The ratings agency reduced the credit ratings of Goldman Sachs, J.P. Morgan Chase, Deutsche Bank and Citigroup by two notches, along with seven other banks, and Credit Suisse by three notches.
Moody’s action reflects the banks’ growing exposure to the sovereign debt crisis, as the euro zone is threatened with breakup and geopolitical tensions mount. It will no doubt intensify pressure on the most exposed banks and may well be the prelude to further financial destabilization.
The move comes amidst a flurry of economic figures pointing to a global downturn.
The US stock market had its second-worst trading day of the year Thursday, after the release of figures showing a slowdown in manufacturing in Germany and China, two pillars of global production. That same day, Goldman Sachs advised its clients that US stocks were overvalued, contributing to the selloff. Stocks continued to fall Friday in Europe and Asia.
The downgrade did not prompt a major stock selloff Friday in the US because it had been widely anticipated and had been communicated to markets beforehand.
Moody's had announced February 15 that it was planning to review 15 banks active in global capital markets, but only moved on the downgrades Thursday. Partly in response to the threat of downgrade, Morgan Stanley saw its stock fall by more than 25 percent since February.

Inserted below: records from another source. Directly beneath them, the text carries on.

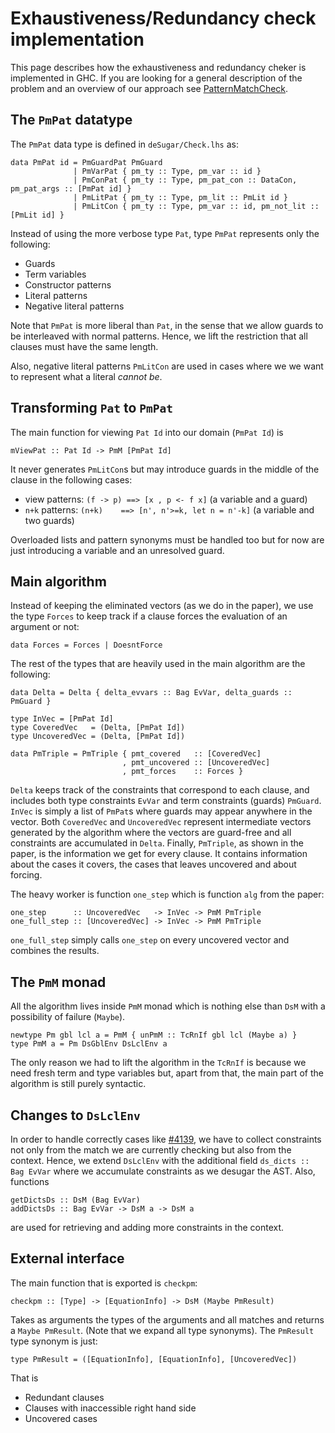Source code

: # Exhaustiveness/Redundancy check implementation



This page describes how the exhaustiveness and redundancy cheker is implemented
in GHC. If you are looking for a general description of the problem and an overview
of our approach see [PatternMatchCheck](pattern-match-check).


## The `PmPat` datatype



The `PmPat` data type is defined in `deSugar/Check.lhs` as:


```wiki
data PmPat id = PmGuardPat PmGuard
              | PmVarPat { pm_ty :: Type, pm_var :: id }
              | PmConPat { pm_ty :: Type, pm_pat_con :: DataCon, pm_pat_args :: [PmPat id] }
              | PmLitPat { pm_ty :: Type, pm_lit :: PmLit id }
              | PmLitCon { pm_ty :: Type, pm_var :: id, pm_not_lit :: [PmLit id] }
```


Instead of using the more verbose type `Pat`, type `PmPat` represents only the
following:


- Guards
- Term variables
- Constructor patterns
- Literal patterns
- Negative literal patterns


Note that `PmPat` is more liberal than `Pat`, in the sense that we allow guards
to be interleaved with normal patterns. Hence, we lift the restriction that all
clauses must have the same length.



Also, negative literal patterns `PmLitCon` are used in cases where we we want to
represent what a literal *cannot be*.


## Transforming `Pat` to `PmPat`



The main function for viewing `Pat Id` into our domain (`PmPat Id`) is


```wiki
mViewPat :: Pat Id -> PmM [PmPat Id]
```


It never generates `PmLitCon`s but may introduce guards in the middle of the
clause in the following cases:


- view patterns:  `(f -> p) ==> [x , p <- f x]` (a variable and a guard)
- `n+k` patterns: `(n+k)    ==> [n', n'>=k, let n = n'-k]` (a variable and two guards)


Overloaded lists and pattern synonyms must be handled too but for now are just
introducing a variable and an unresolved guard.


## Main algorithm



Instead of keeping the eliminated vectors (as we do in the paper), we use the
type `Forces` to keep track if a clause forces the evaluation of an argument
or not:


```wiki
data Forces = Forces | DoesntForce
```


The rest of the types that are heavily used in the main algorithm are the following:


```wiki
data Delta = Delta { delta_evvars :: Bag EvVar, delta_guards :: PmGuard }
 
type InVec = [PmPat Id]
type CoveredVec   = (Delta, [PmPat Id])
type UncoveredVec = (Delta, [PmPat Id])

data PmTriple = PmTriple { pmt_covered   :: [CoveredVec]
                         , pmt_uncovered :: [UncoveredVec]
                         , pmt_forces    :: Forces }
```


`Delta` keeps track of the constraints that correspond to each clause, and includes
both type constraints `EvVar` and term constraints (guards) `PmGuard`.
`InVec` is simply a list of `PmPat`s where guards may appear anywhere in the
vector. Both `CoveredVec` and `UncoveredVec` represent intermediate vectors generated
by the algorithm where the vectors are guard-free and all constraints are accumulated
in `Delta`.
Finally, `PmTriple`, as shown in the paper, is the information we get for every clause.
It contains information about the cases it covers, the cases that leaves uncovered and
about forcing.



The heavy worker is function `one_step` which is function `alg` from the paper:


```wiki
one_step      :: UncoveredVec   -> InVec -> PmM PmTriple
one_full_step :: [UncoveredVec] -> InVec -> PmM PmTriple
```


`one_full_step` simply calls `one_step` on every uncovered vector and combines
the results.


## The `PmM` monad



All the algorithm lives inside `PmM` monad which is nothing else than `DsM` with
a possibility of failure (`Maybe`).


```wiki
newtype Pm gbl lcl a = PmM { unPmM :: TcRnIf gbl lcl (Maybe a) }
type PmM a = Pm DsGblEnv DsLclEnv a
```


The only reason we had to lift the algorithm in the `TcRnIf` is because we need
fresh term and type variables but, apart from that, the main part of the algorithm
is still purely syntactic.


## Changes to `DsLclEnv`



In order to handle correctly cases like [\#4139](https://gitlab.staging.haskell.org/ghc/ghc/issues/4139), we have to collect constraints not
only from the match we are currently checking but also from the context. Hence, we
extend `DsLclEnv` with the additional field `ds_dicts :: Bag EvVar` where we accumulate
constraints as we desugar the AST. Also, functions


```wiki
getDictsDs :: DsM (Bag EvVar)
addDictsDs :: Bag EvVar -> DsM a -> DsM a
```


are used for retrieving and adding more constraints in the context.


## External interface



The main function that is exported is `checkpm`:


```wiki
checkpm :: [Type] -> [EquationInfo] -> DsM (Maybe PmResult)
```


Takes as arguments the types of the arguments and all matches and returns a
`Maybe PmResult`. (Note that we expand all type synonyms). The `PmResult` type
synonym is just:


```wiki
type PmResult = ([EquationInfo], [EquationInfo], [UncoveredVec])
```


That is


- Redundant clauses
- Clauses with inaccessible right hand side
- Uncovered cases
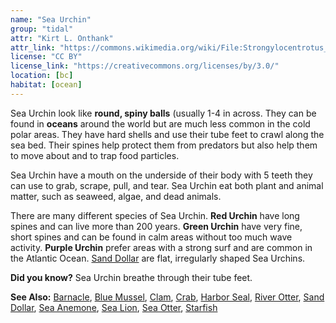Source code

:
 ```yaml
---
name: "Sea Urchin"
group: "tidal"
attr: "Kirt L. Onthank"
attr_link: "https://commons.wikimedia.org/wiki/File:Strongylocentrotus_franciscanus.jpg"
license: "CC BY"
license_link: "https://creativecommons.org/licenses/by/3.0/"
location: [bc]
habitat: [ocean]
---
```

Sea Urchin look like **round, spiny balls** (usually 1-4 in across. They can be found in **oceans** around the world but are much less common in the cold polar areas. They have hard shells and use their tube feet to crawl along the sea bed. Their spines help protect them from predators but also help them to move about and to trap food particles.

Sea Urchin have a mouth on the underside of their body with 5 teeth they can use to grab, scrape, pull, and tear. Sea Urchin eat both plant and animal matter, such as seaweed, algae, and dead animals.

There are many different species of Sea Urchin. **Red Urchin** have long spines and can live more than 200 years. **Green Urchin** have very fine, short spines and can be found in calm areas without too much wave activity. **Purple Urchin** prefer areas with a strong surf and are common in the Atlantic Ocean. [Sand Dollar](/animals/sandolr) are flat, irregularly shaped Sea Urchins.

**Did you know?** Sea Urchin breathe through their tube feet.

<!-- generated, do not edit -->
**See Also:**
[Barnacle](/animals/barnacle),
[Blue Mussel](/animals/blumussel),
[Clam](/animals/clam),
[Crab](/animals/crab),
[Harbor Seal](/animals/harbseal),
[River Otter](/animals/rivotter),
[Sand Dollar](/animals/sandolr),
[Sea Anemone](/animals/seaanem),
[Sea Lion](/animals/sealion),
[Sea Otter](/animals/seaotter),
[Starfish](/animals/starfish)
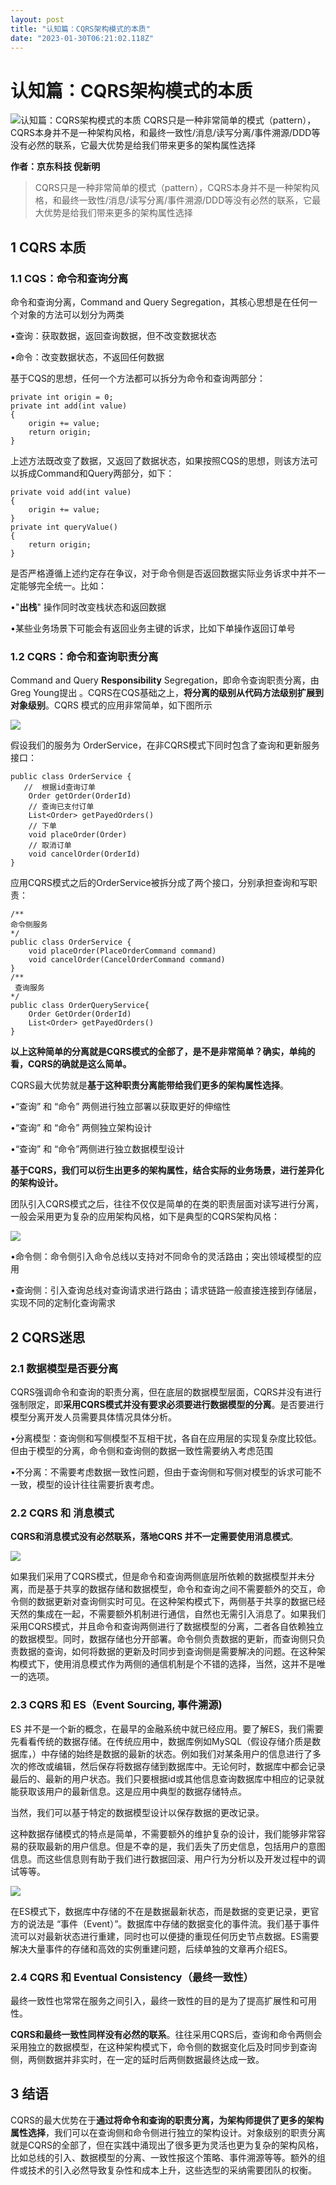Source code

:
 ```yaml
---
layout: post
title: "认知篇：CQRS架构模式的本质"
date: "2023-01-30T06:21:02.118Z"
---
```

认知篇：CQRS架构模式的本质
===============

![认知篇：CQRS架构模式的本质](https://img2023.cnblogs.com/blog/2927063/202301/2927063-20230130100448773-1006179810.png) CQRS只是一种非常简单的模式（pattern），CQRS本身并不是一种架构风格，和最终一致性/消息/读写分离/事件溯源/DDD等没有必然的联系，它最大优势是给我们带来更多的架构属性选择

**作者：京东科技 倪新明**

> CQRS只是一种非常简单的模式（pattern），CQRS本身并不是一种架构风格，和最终一致性/消息/读写分离/事件溯源/DDD等没有必然的联系，它最大优势是给我们带来更多的架构属性选择

**1 CQRS 本质**
-------------

### **1.1 CQS：命令和查询分离**

命令和查询分离，Command and Query Segregation，其核心思想是在任何一个对象的方法可以划分为两类

•查询：获取数据，返回查询数据，但不改变数据状态

•命令：改变数据状态，不返回任何数据

基于CQS的思想，任何一个方法都可以拆分为命令和查询两部分：

    private int origin = 0;
    private int add(int value)
    {
        origin += value;
        return origin;
    }

上述方法既改变了数据，又返回了数据状态，如果按照CQS的思想，则该方法可以拆成Command和Query两部分，如下：

    private void add(int value)
    {
        origin += value;
    }
    private int queryValue()
    {
        return origin;
    }

是否严格遵循上述约定存在争议，对于命令侧是否返回数据实际业务诉求中并不一定能够完全统一。比如：

•"**出栈**" 操作同时改变栈状态和返回数据

•某些业务场景下可能会有返回业务主键的诉求，比如下单操作返回订单号

### **1.2 CQRS：命令和查询职责分离**

Command and Query **Responsibility** Segregation，即命令查询职责分离，由Greg Young提出 。CQRS在CQS基础之上，**将分离的级别从代码方法级别扩展到对象级别**。CQRS 模式的应用非常简单，如下图所示

![](https://s3.cn-north-1.jdcloud-oss.com/shendengbucket1/2022-08-21-19-17ag9Dd17aYM17Apwq9.png)

假设我们的服务为 OrderService，在非CQRS模式下同时包含了查询和更新服务接口：

    public class OrderService {
       //  根据id查询订单
        Order getOrder(OrderId)
        // 查询已支付订单
        List<Order> getPayedOrders()
        // 下单
        void placeOrder(Order)
        // 取消订单
        void cancelOrder(OrderId) 
    }

应用CQRS模式之后的OrderService被拆分成了两个接口，分别承担查询和写职责：

    /**
    命令侧服务
    */
    public class OrderService {
        void placeOrder(PlaceOrderCommand command)
        void cancelOrder(CancelOrderCommand command)
    }
    /**
     查询服务
    */
    public class OrderQueryService{
        Order GetOrder(OrderId)
        List<Order> getPayedOrders()
    }

**以上这种简单的分离就是CQRS模式的全部了，是不是非常简单？确实，单纯的看，CQRS的确就是这么简单。**

CQRS最大优势就是**基于这种职责分离能带给我们更多的架构属性选择**。

•“查询” 和 “命令” 两侧进行独立部署以获取更好的伸缩性

•“查询” 和 “命令” 两侧独立架构设计

•“查询” 和 “命令”两侧进行独立数据模型设计

**基于CQRS，我们可以衍生出更多的架构属性，结合实际的业务场景，进行差异化的架构设计。**

团队引入CQRS模式之后，往往不仅仅是简单的在类的职责层面对读写进行分离，一般会采用更为复杂的应用架构风格，如下是典型的CQRS架构风格：

![](https://s3.cn-north-1.jdcloud-oss.com/shendengbucket1/2022-08-21-19-18am0Ih718ZX80NWXB.png)

•命令侧：命令侧引入命令总线以支持对不同命令的灵活路由；突出领域模型的应用

•查询侧：引入查询总线对查询请求进行路由；请求链路一般直接连接到存储层，实现不同的定制化查询需求

**2 CQRS迷思**
------------

### **2.1 数据模型是否要分离**

CQRS强调命令和查询的职责分离，但在底层的数据模型层面，CQRS并没有进行强制限定，即**采用CQRS模式并没有要求必须要进行数据模型的分离**。是否要进行模型分离开发人员需要具体情况具体分析。

•分离模型：查询侧和写侧模型不互相干扰，各自在应用层的实现复杂度比较低。但由于模型的分离，命令侧和查询侧的数据一致性需要纳入考虑范围

•不分离：不需要考虑数据一致性问题，但由于查询侧和写侧对模型的诉求可能不一致，模型的设计往往需要折衷考虑。

### **2.2 CQRS 和 消息模式**

**CQRS和消息模式没有必然联系，落地CQRS 并不一定需要使用消息模式**。

![](https://s3.cn-north-1.jdcloud-oss.com/shendengbucket1/2022-08-21-19-20SEBb7n7zWULZhTM.png)

如果我们采用了CQRS模式，但是命令和查询两侧底层所依赖的数据模型并未分离，而是基于共享的数据存储和数据模型，命令和查询之间不需要额外的交互，命令侧的数据更新对查询侧实时可见。在这种架构模式下，两侧基于共享的数据已经天然的集成在一起，不需要额外机制进行通信，自然也无需引入消息了。如果我们采用CQRS模式，并且命令和查询两侧进行了数据模型的分离，二者各自依赖独立的数据模型。同时，数据存储也分开部署。命令侧负责数据的更新，而查询侧只负责数据的查询，如何将数据的更新及时同步到查询侧是需要解决的问题。在这种架构模式下，使用消息模式作为两侧的通信机制是个不错的选择，当然，这并不是唯一的选项。

### **2.3 CQRS 和 ES（Event Sourcing, 事件溯源)**

ES 并不是一个新的概念，在最早的金融系统中就已经应用。要了解ES，我们需要先看看传统的数据存储。在传统应用中，数据库例如MySQL（假设存储介质是数据库，）中存储的始终是数据的最新的状态。例如我们对某条用户的信息进行了多次的修改或编辑，然后保存将数据存储到数据库中。无论何时，数据库中都会记录最后的、最新的用户状态。我们只要根据id或其他信息查询数据库中相应的记录就能获取该用户的最新信息。这是应用中典型的数据存储特点。

当然，我们可以基于特定的数据模型设计以保存数据的更改记录。`   `

这种数据存储模式的特点是简单，不需要额外的维护复杂的设计，我们能够非常容易的获取最新的用户信息。但是不幸的是，我们丢失了历史信息，包括用户的意图信息。而这些信息则有助于我们进行数据回滚、用户行为分析以及开发过程中的调试等等。

![](https://s3.cn-north-1.jdcloud-oss.com/shendengbucket1/2022-08-21-19-28jzAfoGmpPoCC28Q11.png)

在ES模式下，数据库中存储的不在是数据最新状态，而是数据的变更记录，更官方的说法是 “事件（Event）”。数据库中存储的数据变化的事件流。我们基于事件流可以对最新状态进行重建，同时也可以便捷的重现任何历史节点数据。ES需要解决大量事件的存储和高效的实例重建问题，后续单独的文章再介绍ES。

### **2.4 CQRS 和 Eventual Consistency（最终一致性）**

最终一致性也常常在服务之间引入，最终一致性的目的是为了提高扩展性和可用性。

**CQRS和最终一致性同样没有必然的联系**。往往采用CQRS后，查询和命令两侧会采用独立的数据模型，在这种架构模式下，命令侧的数据变化后及时同步到查询侧，两侧数据并非实时，在一定的延时后两侧数据最终达成一致。

**3 结语**
--------

CQRS的最大优势在于**通过将命令和查询的职责分离，为架构师提供了更多的架构属性选择**，我们可以在查询侧和命令侧进行独立的架构设计。对象级别的职责分离就是CQRS的全部了，但在实践中涌现出了很多更为灵活也更为复杂的架构风格，比如总线的引入、数据模型的分离、一致性报这个策略、事件溯源等等。额外的组件或技术的引入必然导致复杂性和成本上升，这些选型的采纳需要团队的权衡。
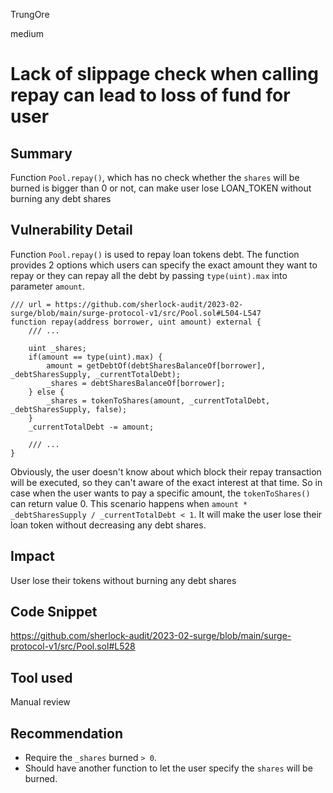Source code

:TrungOre

medium

# Lack of slippage check when calling repay can lead to loss of fund for user

## Summary
Function `Pool.repay()`, which has no check whether the `shares` will be burned is bigger than 0 or not, can make user lose LOAN_TOKEN without burning any debt shares 
 
## Vulnerability Detail
Function `Pool.repay()` is used to repay loan tokens debt. The function provides 2 options which users can specify the exact amount they want to repay or they can repay all the debt by passing `type(uint).max` into parameter `amount`. 
```solidity=
/// url = https://github.com/sherlock-audit/2023-02-surge/blob/main/surge-protocol-v1/src/Pool.sol#L504-L547
function repay(address borrower, uint amount) external {
    /// ... 

    uint _shares;
    if(amount == type(uint).max) {
        amount = getDebtOf(debtSharesBalanceOf[borrower], _debtSharesSupply, _currentTotalDebt);
        _shares = debtSharesBalanceOf[borrower];
    } else {
        _shares = tokenToShares(amount, _currentTotalDebt, _debtSharesSupply, false);
    }
    _currentTotalDebt -= amount;

    /// ... 
}
```
Obviously, the user doesn't know about which block their repay transaction will be executed, so they can't aware of the exact interest at that time. So in case when the user wants to pay a specific amount, the `tokenToShares()` can return value 0. This scenario happens when `amount * _debtSharesSupply / _currentTotalDebt < 1`. It will make the user lose their loan token without decreasing any debt shares. 

## Impact
User lose their tokens without burning any debt shares 

## Code Snippet
https://github.com/sherlock-audit/2023-02-surge/blob/main/surge-protocol-v1/src/Pool.sol#L528

## Tool used
Manual review 

## Recommendation
* Require the `_shares` burned `> 0`. 
* Should have another function to let the user specify the `shares` will be burned.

The downgrade came after the announcement Thursday that an index of euro-area manufacturing fell to a three-year low of 44.8 this month, according to an initial Purchasing Managers Index (PMI) estimate by Markit Economics.
Germany's composite PMI likewise hit a three year low, falling to 48.5 in June from 49.3 a month before. The HSBC China Manufacturing PMI meanwhile fell to 48.1 in June, down from 48.4 in May. It was the eighth consecutive month of readings below 50, indicating contraction.
Other major developing economies are also slowing. India's economy grew only 5.3 percent in the first quarter of the year, its lowest growth rate in nine years and down nearly four percentage points from 2011, when it grew at a rate of 9.2 percent.
The Brazilian Central Bank said last week that the country’s economy probably contracted in April compared with a year earlier, the first such yearly decline since late 2009.
Meanwhile, the US Federal Reserve slashed its outlook for the US economy Wednesday, saying that it would grow only 1.9 percent this year, down from its April forecast of 2.4 percent.